What you need to do.
Retype all of the listing exactly, with no pictures.
____
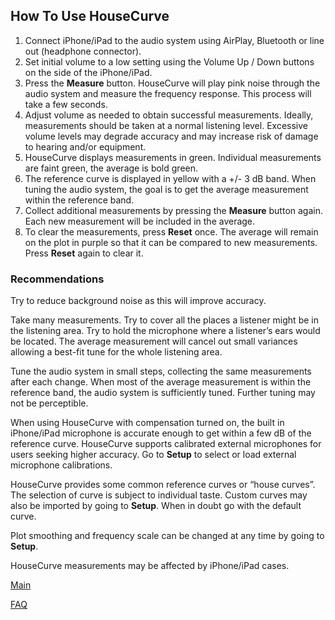 ## How To Use HouseCurve

1. Connect iPhone/iPad to the audio system using AirPlay, Bluetooth or line out (headphone connector).
2. Set initial volume to a low setting using the Volume Up / Down buttons on the side of the iPhone/iPad.
3. Press the **Measure** button.  HouseCurve will play pink noise through the audio system and measure the frequency response.  This process will take a few seconds.
4. Adjust volume as needed to obtain successful measurements.  Ideally, measurements should be taken at a normal listening level.  Excessive volume levels may degrade accuracy and may increase risk of damage to hearing and/or equipment.
5. HouseCurve displays measurements in green.  Individual measurements are faint green, the average is bold green.
6. The reference curve is displayed in yellow with a +/- 3 dB band.  When tuning the audio system, the goal is to get the average measurement within the reference band.
7. Collect additional measurements by pressing the **Measure** button again.  Each new measurement will be included in the average.
8. To clear the measurements, press **Reset** once.  The average will remain on the plot in purple so that it can be compared to new measurements.  Press **Reset** again to clear it.

### Recommendations

Try to reduce background noise as this will improve accuracy.

Take many measurements.  Try to cover all the places a listener might be in the listening area.  Try to hold the microphone where a listener’s ears would be located.  The average measurement will cancel out small variances allowing a best-fit tune for the whole listening area.

Tune the audio system in small steps, collecting the same measurements after each change.  When most of the average measurement is within the reference band, the audio system is sufficiently tuned.  Further tuning may not be perceptible.

When using HouseCurve with compensation turned on, the built in iPhone/iPad microphone is accurate enough to get within a few dB of the reference curve.  HouseCurve supports calibrated external microphones for users seeking higher accuracy.  Go to **Setup** to select or load external microphone calibrations.

HouseCurve provides some common reference curves or “house curves”.  The selection of curve is subject to individual taste.  Custom curves may also be imported by going to **Setup**.  When in doubt go with the default curve.

Plot smoothing and frequency scale can be changed at any time by going to **Setup**.

HouseCurve measurements may be affected by iPhone/iPad cases.

[Main](/README.md)

[FAQ](/FAQ.md)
____
Problem solution.
 ## How To Use HouseCurve

1. Connect iPhone/iPad to the audio system using AirPlay, Bluetooth or line out (headphone connector).
2. Set initial volume to a low setting using the Volume Up / Down buttons on the side of the iPhone/iPad.
3. Press the **Measure** button.  HouseCurve will play pink noise through the audio system and measure the frequency response.  This process will take a few seconds.
4. Adjust volume as needed to obtain successful measurements.  Ideally, measurements should be taken at a normal listening level.  Excessive volume levels may degrade accuracy and may increase risk of damage to hearing and/or equipment.
5. HouseCurve displays measurements in green.  Individual measurements are faint green, the average is bold green.
6. The reference curve is displayed in yellow with a +/- 3 dB band.  When tuning the audio system, the goal is to get the average measurement within the reference band.
7. Collect additional measurements by pressing the **Measure** button again.  Each new measurement will be included in the average.
8. To clear the measurements, press **Reset** once.  The average will remain on the plot in purple so that it can be compared to new measurements.  Press **Reset** again to clear it.

### Recommendations

Try to reduce background noise as this will improve accuracy.

Take many measurements.  Try to cover all the places a listener might be in the listening area.  Try to hold the microphone where a listener’s ears would be located.  The average measurement will cancel out small variances allowing a best-fit tune for the whole listening area.

Tune the audio system in small steps, collecting the same measurements after each change.  When most of the average measurement is within the reference band, the audio system is sufficiently tuned.  Further tuning may not be perceptible.

When using HouseCurve with compensation turned on, the built in iPhone/iPad microphone is accurate enough to get within a few dB of the reference curve.  HouseCurve supports calibrated external microphones for users seeking higher accuracy.  Go to **Setup** to select or load external microphone calibrations.

HouseCurve provides some common reference curves or “house curves”.  The selection of curve is subject to individual taste.  Custom curves may also be imported by going to **Setup**.  When in doubt go with the default curve.

Plot smoothing and frequency scale can be changed at any time by going to **Setup**.

HouseCurve measurements may be affected by iPhone/iPad cases.

[Main](/README.md)

[FAQ](/FAQ.md)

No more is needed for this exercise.